The first day was beautiful and sunny, she recalled, and the team spent the night in a large cabin.

“The second day, when we hiked across glaciers and volcanoes, we spent the night in a hut between two glaciers,” she remembered. “We followed the waterfalls hiking down — it was just gorgeous.”

The hike required her to raise $7,500 but she did more.

“Basically I’ve got this giant list from my 5K San Francisco walks,” she said with a laugh. “I did that 5K in March and I didn’t want to put the squeeze on people twice. But I raised $10,000. Friends and family were very, very generous — I’m so grateful.”

McCarrick, who now works in Castro Valley, said that her experiences with multiple myeloma have made her better at her job.

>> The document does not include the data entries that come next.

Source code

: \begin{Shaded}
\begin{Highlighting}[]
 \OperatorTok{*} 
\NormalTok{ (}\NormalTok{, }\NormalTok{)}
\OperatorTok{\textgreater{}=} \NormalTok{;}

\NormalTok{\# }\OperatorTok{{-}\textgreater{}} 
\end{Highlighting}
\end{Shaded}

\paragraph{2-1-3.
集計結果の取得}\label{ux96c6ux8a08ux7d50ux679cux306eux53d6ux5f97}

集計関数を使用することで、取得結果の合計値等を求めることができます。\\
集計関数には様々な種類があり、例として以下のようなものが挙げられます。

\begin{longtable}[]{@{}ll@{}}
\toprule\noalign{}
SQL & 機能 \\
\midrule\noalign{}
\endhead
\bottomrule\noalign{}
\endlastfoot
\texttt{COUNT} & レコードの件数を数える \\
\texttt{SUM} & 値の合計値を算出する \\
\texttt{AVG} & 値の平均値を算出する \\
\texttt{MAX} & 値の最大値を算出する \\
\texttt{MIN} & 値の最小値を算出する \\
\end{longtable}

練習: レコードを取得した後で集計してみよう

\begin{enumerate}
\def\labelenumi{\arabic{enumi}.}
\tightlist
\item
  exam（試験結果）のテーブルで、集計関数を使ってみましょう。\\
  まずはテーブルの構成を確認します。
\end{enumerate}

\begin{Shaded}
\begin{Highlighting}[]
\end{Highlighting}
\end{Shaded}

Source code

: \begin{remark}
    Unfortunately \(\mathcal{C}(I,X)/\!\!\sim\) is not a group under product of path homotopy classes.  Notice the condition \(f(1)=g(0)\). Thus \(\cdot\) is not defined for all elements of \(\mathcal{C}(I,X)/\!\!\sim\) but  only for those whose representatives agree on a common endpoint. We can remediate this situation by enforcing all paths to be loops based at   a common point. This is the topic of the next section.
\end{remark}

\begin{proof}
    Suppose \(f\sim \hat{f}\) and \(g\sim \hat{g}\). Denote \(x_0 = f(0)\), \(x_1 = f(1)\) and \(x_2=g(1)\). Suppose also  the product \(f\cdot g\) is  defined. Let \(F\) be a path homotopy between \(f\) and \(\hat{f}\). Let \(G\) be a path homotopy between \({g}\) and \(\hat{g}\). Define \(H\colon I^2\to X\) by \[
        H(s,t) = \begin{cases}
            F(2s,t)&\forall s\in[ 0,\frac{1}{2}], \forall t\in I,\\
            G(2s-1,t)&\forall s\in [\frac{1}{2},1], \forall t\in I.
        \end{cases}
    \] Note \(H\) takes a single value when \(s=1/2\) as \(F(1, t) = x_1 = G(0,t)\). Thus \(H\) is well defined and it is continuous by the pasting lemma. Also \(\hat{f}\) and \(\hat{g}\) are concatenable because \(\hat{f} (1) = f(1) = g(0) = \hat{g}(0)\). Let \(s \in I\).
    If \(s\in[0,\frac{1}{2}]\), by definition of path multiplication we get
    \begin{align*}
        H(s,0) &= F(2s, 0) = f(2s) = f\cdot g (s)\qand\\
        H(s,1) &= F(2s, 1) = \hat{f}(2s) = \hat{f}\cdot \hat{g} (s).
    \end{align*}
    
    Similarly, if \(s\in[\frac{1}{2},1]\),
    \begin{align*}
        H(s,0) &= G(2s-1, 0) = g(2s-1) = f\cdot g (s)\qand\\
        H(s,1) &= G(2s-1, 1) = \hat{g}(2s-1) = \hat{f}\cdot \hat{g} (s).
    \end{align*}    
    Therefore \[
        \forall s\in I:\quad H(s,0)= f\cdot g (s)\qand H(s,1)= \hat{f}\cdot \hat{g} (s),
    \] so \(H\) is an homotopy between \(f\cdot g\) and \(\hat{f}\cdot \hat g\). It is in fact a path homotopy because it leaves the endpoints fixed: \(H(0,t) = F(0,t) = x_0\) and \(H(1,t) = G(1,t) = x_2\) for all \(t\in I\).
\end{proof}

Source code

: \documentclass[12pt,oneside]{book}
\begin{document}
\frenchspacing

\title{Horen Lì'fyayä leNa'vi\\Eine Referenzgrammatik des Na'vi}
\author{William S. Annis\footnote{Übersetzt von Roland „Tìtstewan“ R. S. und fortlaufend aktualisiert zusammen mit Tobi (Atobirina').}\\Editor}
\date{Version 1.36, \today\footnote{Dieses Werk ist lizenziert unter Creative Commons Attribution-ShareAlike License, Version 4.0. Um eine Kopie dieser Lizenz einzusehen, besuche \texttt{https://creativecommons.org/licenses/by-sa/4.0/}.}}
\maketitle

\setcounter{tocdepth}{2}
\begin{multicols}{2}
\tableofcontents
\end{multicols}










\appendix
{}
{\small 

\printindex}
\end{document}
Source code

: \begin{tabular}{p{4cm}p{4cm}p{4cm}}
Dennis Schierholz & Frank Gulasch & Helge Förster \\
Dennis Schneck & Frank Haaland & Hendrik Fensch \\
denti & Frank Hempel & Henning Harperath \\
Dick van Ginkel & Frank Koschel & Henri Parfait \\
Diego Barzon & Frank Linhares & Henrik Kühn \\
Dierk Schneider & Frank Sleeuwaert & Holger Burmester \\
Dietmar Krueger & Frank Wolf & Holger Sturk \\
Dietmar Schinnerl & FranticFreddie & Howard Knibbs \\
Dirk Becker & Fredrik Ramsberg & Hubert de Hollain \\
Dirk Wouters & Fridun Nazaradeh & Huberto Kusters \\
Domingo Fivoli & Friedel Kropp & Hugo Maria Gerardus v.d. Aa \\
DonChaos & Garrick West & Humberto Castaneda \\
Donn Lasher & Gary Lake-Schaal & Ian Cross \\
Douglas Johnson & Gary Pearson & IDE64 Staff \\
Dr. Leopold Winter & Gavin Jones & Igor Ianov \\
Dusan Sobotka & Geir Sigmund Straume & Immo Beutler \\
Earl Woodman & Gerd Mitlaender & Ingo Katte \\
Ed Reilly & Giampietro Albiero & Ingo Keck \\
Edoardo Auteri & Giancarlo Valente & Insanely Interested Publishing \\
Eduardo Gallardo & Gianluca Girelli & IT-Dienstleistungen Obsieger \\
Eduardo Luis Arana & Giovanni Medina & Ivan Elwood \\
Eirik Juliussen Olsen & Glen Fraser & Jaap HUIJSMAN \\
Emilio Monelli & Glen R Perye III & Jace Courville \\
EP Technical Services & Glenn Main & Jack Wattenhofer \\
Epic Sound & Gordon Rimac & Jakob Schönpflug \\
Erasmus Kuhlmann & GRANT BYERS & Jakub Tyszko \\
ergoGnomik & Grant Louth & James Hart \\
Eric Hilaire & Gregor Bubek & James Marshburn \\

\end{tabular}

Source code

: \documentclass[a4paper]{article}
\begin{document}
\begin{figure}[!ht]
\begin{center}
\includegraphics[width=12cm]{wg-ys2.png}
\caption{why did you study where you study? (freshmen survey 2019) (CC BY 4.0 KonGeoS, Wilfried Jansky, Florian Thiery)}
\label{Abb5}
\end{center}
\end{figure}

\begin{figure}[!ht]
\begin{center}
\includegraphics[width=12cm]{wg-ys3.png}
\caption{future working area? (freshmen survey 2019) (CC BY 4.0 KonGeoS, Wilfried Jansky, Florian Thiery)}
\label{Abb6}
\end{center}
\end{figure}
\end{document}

“I was at UCSF for weeks in the hospital and I have more of a perspective of what my patients go through,” she said.

An estimated 30,000 adults will be diagnosed with multiple myeloma this year, and 12,600 people are predicted to die from the disease.

McCarrick is committed to raising funds and awareness for those newly diagnosed.

“I want them to know that the diagnosis isn’t always a death sentence,” she said. “I have been in remission since January 2014. With research, clinical trials and new treatments, I will, hopefully, have a long remission and soon, a cure.”